Please return the data word for word and leave out any picture it contains.

%%

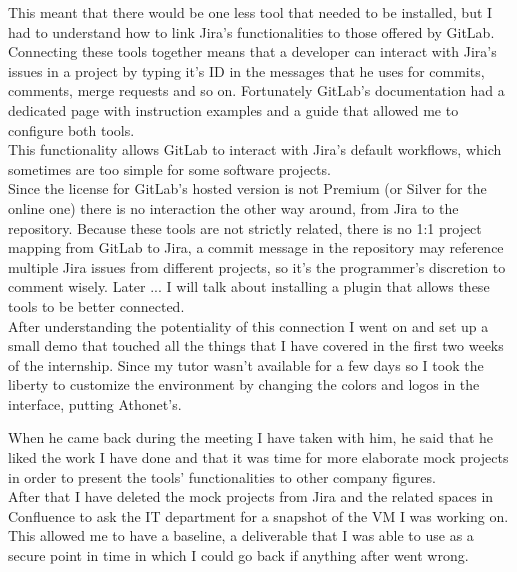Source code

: 	
	This meant that there would be one less tool that needed to be installed, but I had to understand how to link Jira's functionalities to those offered by GitLab.\\
	Connecting these tools together means that a developer can interact with Jira's issues in a project by typing it's ID in the messages that he uses for commits, comments, merge requests and so on.
	Fortunately GitLab's documentation had a dedicated page with instruction examples and a guide that allowed me to configure both tools.\\
	This functionality allows GitLab to interact with Jira's default workflows, which sometimes are too simple for some software projects.\\
	Since the license for GitLab's hosted version is not Premium (or Silver for the online one) there is no interaction the other way around, from Jira to the repository.
	Because these tools are not strictly related, there is no 1:1 project mapping from GitLab to Jira, a commit message in the repository may reference multiple Jira issues from different projects, so it's the programmer's discretion to comment wisely.
	Later ... I will talk about installing a plugin that allows these tools to be better connected.\\
	After understanding the potentiality of this connection I went on and set up a small demo that touched all the things that I have covered in the first two weeks of the internship.
	Since my tutor wasn't available for a few days so I took the liberty to customize the environment by changing the colors and logos in the interface, putting Athonet's.
	
	
	When he came back during the meeting I have taken with him, he said that he liked the work I have done and that it was time for more elaborate mock projects in order to present the tools' functionalities to other company figures.\\
	After that I have deleted the mock projects from Jira and the related spaces in Confluence to ask the IT department for a snapshot of the VM I was working on.\\	
	This allowed me to have a baseline, a deliverable that I was able to use as a secure point in time in which I could go back if anything after went wrong.
	
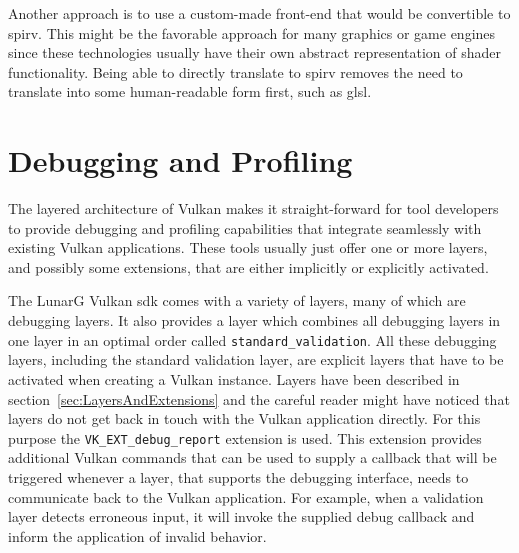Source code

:     Another approach is to use a custom-made front-end that would be convertible to \gls{spirv}. This might be the favorable approach for many graphics or game engines since these technologies usually have their own abstract representation of shader functionality. Being able to directly translate to \gls{spirv} removes the need to translate into some human-readable form first, such as \gls{glsl}.


  \section{Debugging and Profiling}
  \label{sec:DebuggingAndProfiling}
    The layered architecture of Vulkan makes it straight-forward for tool developers to provide debugging and profiling capabilities that integrate seamlessly with existing Vulkan applications. These tools usually just offer one or more layers, and possibly some extensions, that are either implicitly or explicitly activated.

    The LunarG Vulkan \gls{sdk} comes with a variety of layers, many of which are debugging layers. It also provides a layer which combines all debugging layers in one layer in an optimal order called \lstinline{standard_validation}. All these debugging layers, including the standard validation layer, are explicit layers that have to be activated when creating a Vulkan instance. Layers have been described in section~\ref{sec:LayersAndExtensions} and the careful reader might have noticed that layers do not get back in touch with the Vulkan application directly. For this purpose the \lstinline{VK_EXT_debug_report} extension is used. This extension provides additional Vulkan commands that can be used to supply a callback that will be triggered whenever a layer, that supports the debugging interface, needs to communicate back to the Vulkan application. For example, when a validation layer detects erroneous input, it will invoke the supplied debug callback and inform the application of invalid behavior.

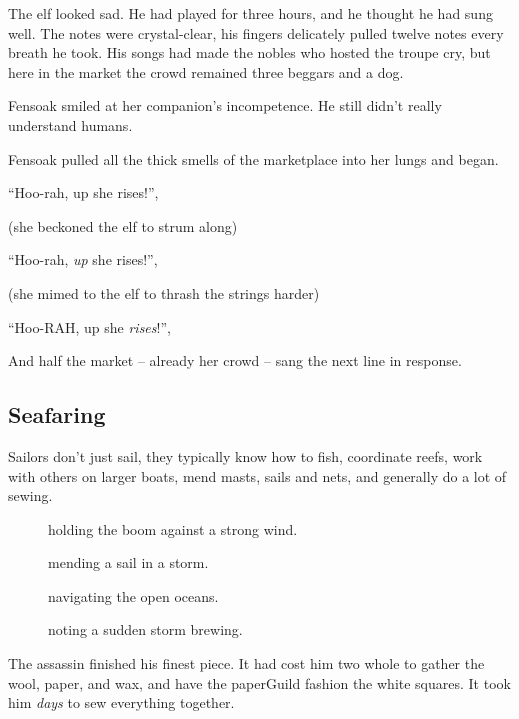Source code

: \begin{multicols}{2}
\begin{exampletext}
  The elf looked sad.
  He had played for three hours, and he thought he had sung well.
  The notes were crystal-clear, his fingers delicately pulled twelve notes every breath he took.
  His songs had made the nobles who hosted the troupe cry, but here in the market the crowd remained three beggars and a dog.

  Fensoak smiled at her companion's incompetence.
  He still didn't really understand humans.

  Fensoak pulled all the thick smells of the marketplace into her lungs and began.

  ``Hoo-rah, up she rises!'',

  (she beckoned the elf to strum along)

  ``Hoo-rah, \emph{up} she rises!'',

  (she mimed to the elf to thrash the strings harder)

  ``Hoo-RAH, up she \emph{rises}!'',

  And half the market -- already her crowd -- sang the next line in response.

\end{exampletext}

\subsection{Seafaring}

Sailors don't just sail, they typically know how to fish, coordinate reefs, work with others on larger boats, mend masts, sails and nets, and generally do a lot of sewing.

\begin{description}
  \item[]
    holding the boom against a strong wind.
  \item[]
    mending a sail in a storm.
  \item[]
    navigating the open oceans.
  \item[]
    noting a sudden storm brewing.
\end{description}

\begin{exampletext}
  The assassin finished his finest piece.
  It had cost him two whole  to gather the wool, paper, and wax, and have the \gls{paperGuild} fashion the white squares.
  It took him \emph{days} to sew everything together.


\end{exampletext}
\end{multicols}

%%

**EXERCISE OUTPUT**
Source code

: 	
	This meant that there would be one less tool that needed to be installed, but I had to understand how to link Jira's functionalities to those offered by GitLab.\\
	Connecting these tools together means that a developer can interact with Jira's issues in a project by typing it's ID in the messages that he uses for commits, comments, merge requests and so on.
	Fortunately GitLab's documentation had a dedicated page with instruction examples and a guide that allowed me to configure both tools.\\
	This functionality allows GitLab to interact with Jira's default workflows, which sometimes are too simple for some software projects.\\
	Since the license for GitLab's hosted version is not Premium (or Silver for the online one) there is no interaction the other way around, from Jira to the repository.
	Because these tools are not strictly related, there is no 1:1 project mapping from GitLab to Jira, a commit message in the repository may reference multiple Jira issues from different projects, so it's the programmer's discretion to comment wisely.
	Later ... I will talk about installing a plugin that allows these tools to be better connected.\\
	After understanding the potentiality of this connection I went on and set up a small demo that touched all the things that I have covered in the first two weeks of the internship.
	Since my tutor wasn't available for a few days so I took the liberty to customize the environment by changing the colors and logos in the interface, putting Athonet's.
	
	
	When he came back during the meeting I have taken with him, he said that he liked the work I have done and that it was time for more elaborate mock projects in order to present the tools' functionalities to other company figures.\\
	After that I have deleted the mock projects from Jira and the related spaces in Confluence to ask the IT department for a snapshot of the VM I was working on.\\	
	This allowed me to have a baseline, a deliverable that I was able to use as a secure point in time in which I could go back if anything after went wrong.
	
Source code

:     Another approach is to use a custom-made front-end that would be convertible to \gls{spirv}. This might be the favorable approach for many graphics or game engines since these technologies usually have their own abstract representation of shader functionality. Being able to directly translate to \gls{spirv} removes the need to translate into some human-readable form first, such as \gls{glsl}.


  \section{Debugging and Profiling}
  \label{sec:DebuggingAndProfiling}
    The layered architecture of Vulkan makes it straight-forward for tool developers to provide debugging and profiling capabilities that integrate seamlessly with existing Vulkan applications. These tools usually just offer one or more layers, and possibly some extensions, that are either implicitly or explicitly activated.

    The LunarG Vulkan \gls{sdk} comes with a variety of layers, many of which are debugging layers. It also provides a layer which combines all debugging layers in one layer in an optimal order called \lstinline{standard_validation}. All these debugging layers, including the standard validation layer, are explicit layers that have to be activated when creating a Vulkan instance. Layers have been described in section~\ref{sec:LayersAndExtensions} and the careful reader might have noticed that layers do not get back in touch with the Vulkan application directly. For this purpose the \lstinline{VK_EXT_debug_report} extension is used. This extension provides additional Vulkan commands that can be used to supply a callback that will be triggered whenever a layer, that supports the debugging interface, needs to communicate back to the Vulkan application. For example, when a validation layer detects erroneous input, it will invoke the supplied debug callback and inform the application of invalid behavior.

Source code

: \begin{multicols}{2}
\begin{exampletext}
  The elf looked sad.
  He had played for three hours, and he thought he had sung well.
  The notes were crystal-clear, his fingers delicately pulled twelve notes every breath he took.
  His songs had made the nobles who hosted the troupe cry, but here in the market the crowd remained three beggars and a dog.

  Fensoak smiled at her companion's incompetence.
  He still didn't really understand humans.

  Fensoak pulled all the thick smells of the marketplace into her lungs and began.

  ``Hoo-rah, up she rises!'',

  (she beckoned the elf to strum along)

  ``Hoo-rah, \emph{up} she rises!'',

  (she mimed to the elf to thrash the strings harder)

  ``Hoo-RAH, up she \emph{rises}!'',

  And half the market -- already her crowd -- sang the next line in response.

\end{exampletext}

\subsection{Seafaring}

Sailors don't just sail, they typically know how to fish, coordinate reefs, work with others on larger boats, mend masts, sails and nets, and generally do a lot of sewing.

\begin{description}
  \item[]
    holding the boom against a strong wind.
  \item[]
    mending a sail in a storm.
  \item[]
    navigating the open oceans.
  \item[]
    noting a sudden storm brewing.
\end{description}

\begin{exampletext}
  The assassin finished his finest piece.
  It had cost him two whole  to gather the wool, paper, and wax, and have the \gls{paperGuild} fashion the white squares.
  It took him \emph{days} to sew everything together.


\end{exampletext}
\end{multicols}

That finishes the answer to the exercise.